De tangentiële voederstroom is een van de belangrijkste kenmerken van de PÖTTINGER IMPRESS. Het voer wordt daarbij over de rotor getransporteerd en tangentieel naar de perskamer geleid. Deze ongestoorde, rechtlijnige voederstroom, zonder omleidingen van het voer, spaart niet alleen het voer, maar zorgt daarnaast voor een geringere vermogensbehoefte en een groter debiet.
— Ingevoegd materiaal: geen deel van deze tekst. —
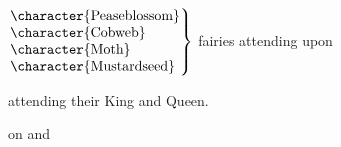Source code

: \begin{description}[font=\scshape]
	$\left.
		\begin{tabular}{@{}l@{}}
			\character{Peaseblossom} \\
			\character{Cobweb} \\
			\character{Moth} \\
			\character{Mustardseed} \\
		\end{tabular}
	\right\}$
	\hspace{\labelsep}fairies attending upon 
\smallskip
\item[Other Fairies] attending their King and Queen.
\item[Attendants] on  and 
\end{description}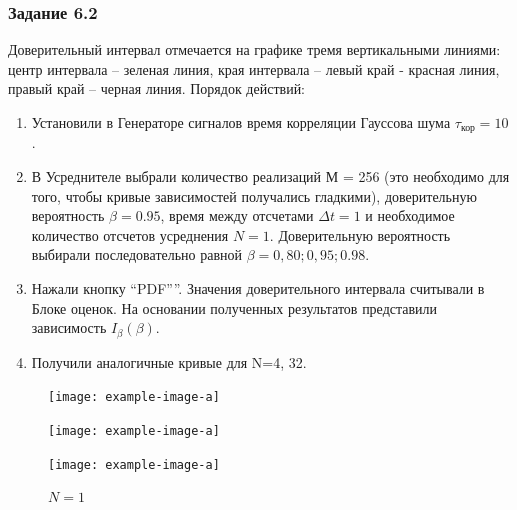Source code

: \subsubsection[Задание 6.1]{Задание 6.2}
Доверительный интервал отмечается на графике тремя вертикальными линиями: центр интервала – зеленая линия, края интервала – левый край - красная линия, правый край – черная линия.
Порядок действий:
\begin{enumerate}
	\item Установили в Генераторе сигналов время корреляции Гауссова шума $\tau_\text{кор}=10$.
	\item В Усреднителе выбрали количество реализаций М = 256 (это необходимо для того, чтобы кривые зависимостей получались гладкими), доверительную вероятность $\beta = 0.95$, время между отсчетами $\Delta t = 1$ и необходимое количество отсчетов усреднения $N=1$. Доверительную вероятность выбирали последовательно равной $\beta = 0,80; 0,95; 0.98$.
	\item Нажали кнопку “PDF””. Значения доверительного интервала считывали в Блоке оценок. На основании полученных результатов представили зависимость $I_{\beta}(\beta)$.
	\item Получили аналогичные кривые для N=4, 32.
\end{enumerate}

 \begin{figure}[H]
	\begin{minipage}{0.3\linewidth}
		\centering
		\texttt{[image: example-image-a]}
		\caption*{$\beta =0.8$}
	\end{minipage}
	\begin{minipage}{0.3\linewidth}
		\centering
		\texttt{[image: example-image-a]}
		\caption*{$\beta =0.95$}
	\end{minipage}
	\begin{minipage}{0.3\linewidth}
		\centering
		\texttt{[image: example-image-a]}
		\caption*{$\beta =0.98$}
	\end{minipage}
\caption*{$N=1$}
\end{figure}

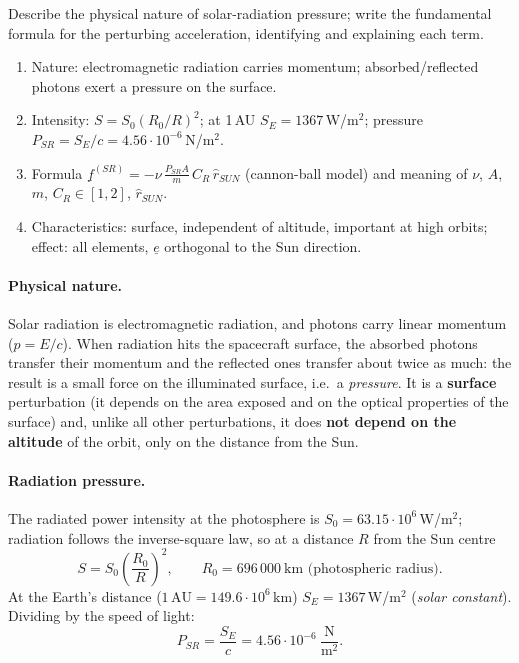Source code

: \begin{qbox}
Describe the physical nature of solar-radiation pressure; write the fundamental formula for the perturbing acceleration,
identifying and explaining each term.
\end{qbox}

\begin{outline}
\begin{enumerate}
\item Nature: electromagnetic radiation carries momentum; absorbed/reflected photons exert a pressure on the surface.
\item Intensity: $S=S_0(R_0/R)^2$; at 1\,AU $S_E=1367$\,W/m$^2$; pressure $P_{SR}=S_E/c=4.56\cdot10^{-6}$\,N/m$^2$.
\item Formula $\underline f^{(SR)}=-\nu\,\frac{P_{SR}A}{m}\,C_R\,\hat r_{SUN}$ (cannon-ball model) and meaning of $\nu$, $A$, $m$, $C_R\in[1,2]$, $\hat r_{SUN}$.
\item Characteristics: surface, independent of altitude, important at high orbits; effect: all elements, $\underline e$ orthogonal to the Sun direction.
\end{enumerate}
\end{outline}

\answer
\paragraph{Physical nature.} Solar radiation is electromagnetic radiation, and photons carry linear momentum ($p=E/c$). When
radiation hits the spacecraft surface, the absorbed photons transfer their momentum and the reflected ones transfer about
twice as much: the result is a small force on the illuminated surface, i.e.\ a \emph{pressure}. It is a \textbf{surface} perturbation
(it depends on the area exposed and on the optical properties of the surface) and, unlike all other perturbations, it does
\textbf{not depend on the altitude} of the orbit, only on the distance from the Sun.

\paragraph{Radiation pressure.} The radiated power intensity at the photosphere is $S_0=63.15\cdot10^6$\,W/m$^2$; radiation follows the
inverse-square law, so at a distance $R$ from the Sun centre
\begin{equation}
S=S_{0}\left(\frac{R_{0}}{R}\right)^{2},\qquad R_0=696\,000\ \text{km (photospheric radius)}.
\end{equation}
At the Earth's distance ($1\,\text{AU}=149.6\cdot10^6$\,km) $S_E=1367$\,W/m$^2$ (\emph{solar constant}). Dividing by the speed of light:
\begin{equation}
P_{SR}=\frac{S_{E}}{c}=4.56\cdot10^{-6}\ \frac{\text{N}}{\text{m}^{2}}.
\end{equation}

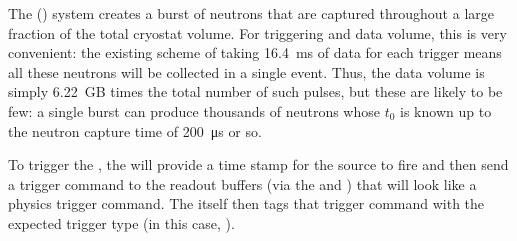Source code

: The  () system creates a burst of neutrons that
are captured throughout a large fraction of the total cryostat volume. For triggering and data volume, this is very convenient: the existing scheme of taking \SI{16.4}{\milli\s} of data for each trigger means all these neutrons will be collected in a single  event.%
Thus, the data volume is simply \num{6.22}~GB times the total number of such pulses, but these are likely to be few: a single burst can produce thousands of neutrons whose $t_0$ is known up to the neutron capture time of \SI{200}{\micro\s} or so.

To trigger the , the  will provide a time stamp for the source to fire and then send a trigger command to the  readout buffers (via the  and ) that will look like a physics trigger command.  The  itself then tags that trigger command with the expected trigger type (in this case, ).

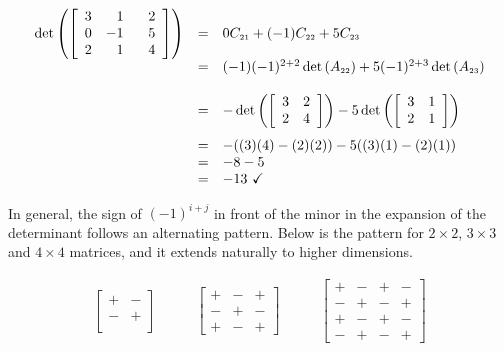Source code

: \[ \begin{array}{rcl} 

\det \left( \left[ \begin{array}{rrr} 3 & 1 & \hphantom{-}2 \\ 0 & -1 & 5 \\ 2 & 1 & 4 \\ \end{array} \right] \right)& = & 0C_{\mbox{\tiny$21$}} + (-1)C_{\mbox{\tiny$22$}}+5C_{\mbox{\tiny$23$}} \\

& = &  (-1) (-1)^{2+2} \det\left(A_{\mbox{\tiny$22$}}\right) + 5 (-1)^{2+3}\det\left(A_{\mbox{\tiny$23$}}\right) \\[13pt]
        
        & = & - \det \left( \left[ \begin{array}{rr} 3 & 2 \\ 2 & 4 \\ \end{array} \right] \right) -5 \det \left( \left[ \begin{array}{rr} 3 & 1 \\ 2 & 1 \\ \end{array} \right] \right) \\[13pt]
        & = & -((3)(4)-(2)(2)) - 5((3)(1)-(2)(1)) \\
        & = & -8-5 \\
        & = & -13 \, \, \checkmark \\ \end{array}  \]

In general, the sign of $(-1)^{i+j}$ in front of the minor in the expansion of the determinant follows an alternating pattern. Below is the pattern for $2 \times 2$, $3 \times 3$ and $4 \times 4$ matrices, and it extends naturally to higher dimensions.  

\[ \begin{array}{ccc}

\left[ \begin{array}{cc} + & - \\ - & + \\ \end{array} \right] 

&
\qquad 

\left[ \begin{array}{ccc} + & - & + \\ - & + & - \\ + & - & +  \end{array} \right] 


&

\qquad

\left[ \begin{array}{cccc} + & - & + & - \\ - & + & - & +\\ + & - & + & - \\ - & + & - & + \end{array} \right] 

\end{array} \]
1 Gestuurde pendelende pick-up
Krachtige verwerking van alle gewassen
2 LIFTUP-bovenrotor
Groot debiet
3 Bovenliggende snij-inrichting
De messleuven en de bescherming blijven schoon
4 Schraaprotor(kanaal)
Houdt de netaanvoerzone schoon
5 Startwalsen
Voor een betrouwbare baalstart
Perfecte contouraanpassing – dankzij een pendelafstand van 120 mm aan beide zijden – is de onderscheidende eigenschap van de IMPRESS pick-up. Dankzij de curvebaanbesturing van de 5 rijen tanden kan de pick-up langzamer draaien en wordt het voeder helemaal naar de rotor gebracht. Bij contact met de bodem zijn de slepend aangebrachte tanden minder agressief, zodat er minder ruwe as wordt opgenomen.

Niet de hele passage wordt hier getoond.